You are viewing a plain text version of this content. The canonical link for it is here.

Posted to dev@mesos.apache.org by David Challoner <dc...@gmail.com> on 2013/04/20 21:00:37 UTC

Best way to go about writing a framework for daemon-like tasks

Hi, new to mesos.   I setup a test cluster in EC2 (which required some
tweaks to the provided scripts - i'll try to send those back in) but I'm
not sure how I should write the framework for what I'd like to achieve.

I'd like to use Mesos to run a dynamically changing list of applications
like so:
[
{ job: app,
  cpu: 3,
  memory: 20g,
  instances: 4},
 { job: app2,
  cpu: 5,
  memory: 30g,
  instances: 2}
]

So I want the framework to pull the list out of a database/redis/zk and run
these apps across the cluster in a round robbin fashion until either the
cluster resources are exhausted or we've satisfied the number of running
instances.   What I'm having trouble groking is how this would look on a
framework/executor level.

With a single framework it seems you're likely to fail using all available
resources given a long running daemon-like tasks:
*framework registered
*node offers 10 cpus
*framework accepts offer and at the time decides to to gives it 8cpu worth
of tasks to run.
*node has 2 cpus left over
*at some point the list of apps changes and a new app allocation is
needed..  Maybe we have a new app that could use those 2 cpus or maybe we
just need to adjust how many of the old apps are running.  If I understand
the docs correctly, the nodes won't re-offer because they've already been
assigned tasks by the framework that will run forever.

Do I maybe submit a new framework for each app type then?  Would that scale
to large numbers of apps?

Re: Best way to go about writing a framework for daemon-like tasks

Posted by Vinod Kone <vi...@gmail.com>.

Hi David,

First, glad to hear that you would like to contribute EC2 related patches.
Looking forwarding to it!

Regarding your question about frameworks: You could absolutely do what you
want to do with one framework.
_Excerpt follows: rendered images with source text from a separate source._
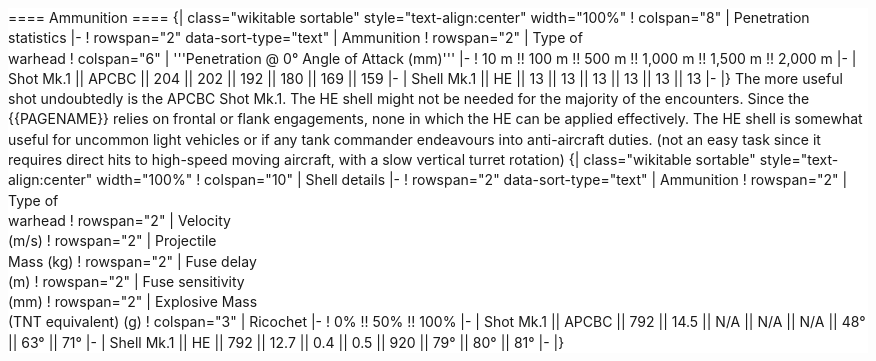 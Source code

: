 ==== Ammunition ====
{| class="wikitable sortable" style="text-align:center" width="100%"
! colspan="8" | Penetration statistics
|-
! rowspan="2" data-sort-type="text" | Ammunition
! rowspan="2" | Type of<br>warhead
! colspan="6" | '''Penetration @ 0° Angle of Attack (mm)'''
|-
! 10 m !! 100 m !! 500 m !! 1,000 m !! 1,500 m !! 2,000 m
|-
| Shot Mk.1 || APCBC || 204 || 202 || 192 || 180 || 169 || 159
|-
| Shell Mk.1 || HE || 13 || 13 || 13 || 13 || 13 || 13
|-
|}
The more useful shot undoubtedly is the APCBC Shot Mk.1. The HE shell might not be needed for the majority of the encounters. Since the {{PAGENAME}} relies on frontal or flank engagements, none in which the HE can be applied effectively. The HE shell is somewhat useful for uncommon light vehicles or if any tank commander endeavours into anti-aircraft duties. (not an easy task since it requires direct hits to high-speed moving aircraft, with a slow vertical turret rotation)
{| class="wikitable sortable" style="text-align:center" width="100%"
! colspan="10" | Shell details
|-
! rowspan="2" data-sort-type="text" | Ammunition
! rowspan="2" | Type of<br>warhead
! rowspan="2" | Velocity<br>(m/s)
! rowspan="2" | Projectile<br>Mass (kg)
! rowspan="2" | Fuse delay<br>(m)
! rowspan="2" | Fuse sensitivity<br>(mm)
! rowspan="2" | Explosive Mass<br>(TNT equivalent) (g)
! colspan="3" | Ricochet
|-
! 0% !! 50% !! 100%
|-
| Shot Mk.1 || APCBC || 792 || 14.5 || N/A || N/A || N/A || 48° || 63° || 71°
|-
| Shell Mk.1 || HE || 792 || 12.7 || 0.4 || 0.5 || 920 || 79° || 80° || 81°
|-
|}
Below are some notes/suggestions.

--> Mesos always re-offers un-used resources to frameworks. So, in your
case, you can definitely schedule a 2 cpu job/task at a later point in time.

--> If you want to adjust (by this I assume you mean kill some jobs/tasks?)
old job/task, the framework typically needs to maintain a map of running
tasks. You can then issue 'killTask()' calls, so that the tasks get killed
and the corresponding resources are re-offered.

--> Note that, for Mesos to re-offer  resources after killing a task, the
executor running that task needs to send a terminal
(TASK_KILLED/TASK_FINISHED/TASK_LOST) status update.

--> Mesos also re-offers resources, if an executor is terminated.  These
are the resources used by the executor and all its constituent tasks.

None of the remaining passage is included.